Negative Sampling in dgl.EdgeDataLoader

sopkri · April 12, 2021, 4:32pm

Hi there!

Considering the case that I have a heterograph split into training, test and validation edges, out of which I created subgraphs of the heterograph. When I pass the training graph to the EdgeDataLoader, does the EdgeDataLoader make sure somehow that the negative edges generated are not part of the other subgraphs of the heterograph (test and validation subgraph) ?

The reason I am asking this is that I created an RGCN (relational graph convolutional neural network) based on the DGL classes and when doing link prediction, I oftentimes receive an AUC below 0.5. This leads me to the question whether something in the model is not quite correct. Therefore I figured it might have to do with the data and the data labeling.
Considering that a negative edge generated by the EdgeDataLoader could possibly be a positive edge (from another subgraph of the heterograph), this could be the reason for a wrong labeling and therefore a low AUC.

I would be very happy to get some opinions on this and any help is welcome!
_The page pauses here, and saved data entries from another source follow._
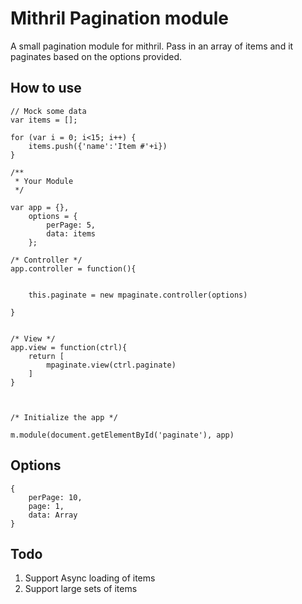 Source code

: # Mithril Pagination module

A small pagination module for mithril. Pass in an array of items and it paginates based on the options provided.

## How to use

	// Mock some data
	var items = [];

	for (var i = 0; i<15; i++) {
	    items.push({'name':'Item #'+i})
	}

	/**
	 * Your Module
	 */

	var app = {},
		options = {
			perPage: 5,				
			data: items
		};

	/* Controller */
	app.controller = function(){


		this.paginate = new mpaginate.controller(options)

	}


	/* View */
	app.view = function(ctrl){
		return [
			mpaginate.view(ctrl.paginate)
		]			
	}



	/* Initialize the app */

	m.module(document.getElementById('paginate'), app)


## Options

	{
		perPage: 10,
		page: 1,
		data: Array
	}

## Todo

1. Support Async loading of items
2. Support large sets of items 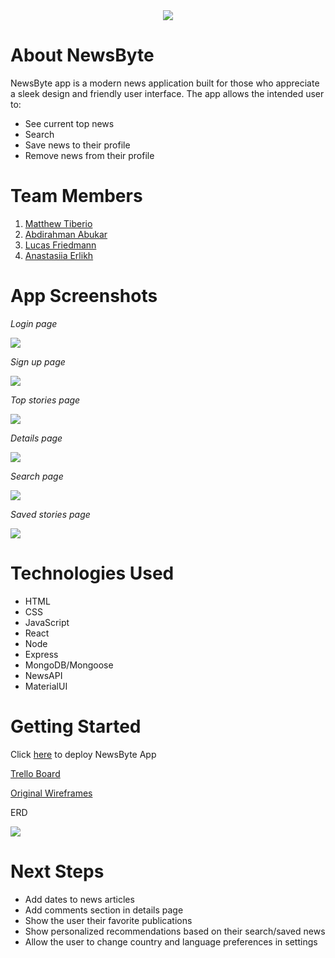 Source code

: <div align="center">

<img src="./public/logo.png"/>
</div>
</a>

# About NewsByte

NewsByte app is a modern news application built for those who appreciate a sleek design and friendly user interface. 
The app allows the intended user to:
* See current top news 
* Search  
* Save news to their profile
* Remove news from their profile

# Team Members
1. [Matthew Tiberio](https://github.com/matthewTiberio)
2. [Abdirahman Abukar](https://github.com/wadoichimoji)
3. [Lucas Friedmann](https://github.com/Lfreeds)
4. [Anastasiia Erlikh](https://github.com/aerlikh17)

# App Screenshots

_Login page_

<img src="./public/Login_Page.png"/>

_Sign up page_

<img src="./public/Sign_Up.png"/>

_Top stories page_

<img src="./public/Top_Stories.png"/>

_Details page_

<img src="./public/Details_Page.png"/>

_Search page_

<img src="./public/Search_Page.png"/>

_Saved stories page_

<img src="./public/Saved_Stories.png"/>

# Technologies Used

* HTML
* CSS 
* JavaScript
* React
* Node
* Express
* MongoDB/Mongoose
* NewsAPI
* MaterialUI

# Getting Started

Click [here](https://news-byte-app.herokuapp.com/) to deploy NewsByte App

[Trello Board](https://trello.com/b/XqvhUQm4/project-4)

[Original Wireframes](https://www.figma.com/file/UNuZ3KK6zjoWYg6J1SEhmV/News-App?node-id=0%3A1&t=oOyYaz6fqUTFi0ME-1)

ERD 

<img src="./public/News_App_ERD.png">

# Next Steps
* Add dates to news articles
* Add comments section in details page
* Show the user their favorite publications
* Show personalized recommendations based on their search/saved news
* Allow the user to change country and language preferences in settings

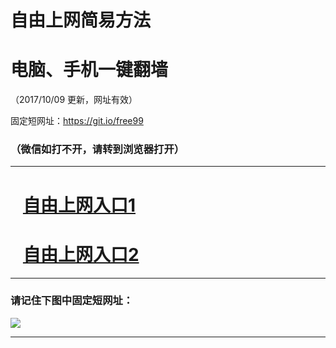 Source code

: ﻿# 自由上网简易方法

# 电脑、手机一键翻墙

（2017/10/09 更新，网址有效）

固定短网址：https://git.io/free99

### （微信如打不开，请转到浏览器打开）


***





# &nbsp;&nbsp; <a href="http://ft1202621795.fwq-tz-1001.info/fwqtz01.html?t=100900129456 " target="_blank">自由上网入口1</a>
# &nbsp;&nbsp; <a href="http://ft1769215986.fwq-tz-1002.info/fwqtz02.html?t=100900125698 " target="_blank">自由上网入口2</a>
***

### 请记住下图中固定短网址：

<img src="https://s3-us-west-2.amazonaws.com/fwq-1001/yjfq-20170905okok.png" /> 


***

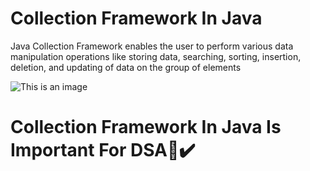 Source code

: # Collection Framework In Java
Java Collection Framework enables the user to perform various data manipulation operations like storing data, searching, sorting, insertion, deletion, and updating of data on the group of elements

![This is an image](https://s3.ap-south-1.amazonaws.com/myinterviewtrainer-domestic/public_assets/assets/000/001/095/original/Java_Collections.jpg?1631615883)

# Collection Framework In Java Is Important For DSA📝✔️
BarclayII · April 13, 2021, 7:11am

EdgeDataLoader does not ensure that negative edges are not part of the validation or test. In the literature of recommendation with implicit feedback I have seen both ways, i.e. one that ensures that they do not appear in the training/validation/test set, and the other that does not. In general they do not make much difference especially if the dataset is large.

If your dataset is small however, then they could make a difference. In this case, I would suggest using has_edges_between to determine whether an edge exist between two nodes in a graph. You can then mask the loss terms with the result from has_edges_between to ensure that the loss terms of those false negative examples do not backpropagate.

system · May 13, 2021, 7:12am

This topic was automatically closed 30 days after the last reply. New replies are no longer allowed.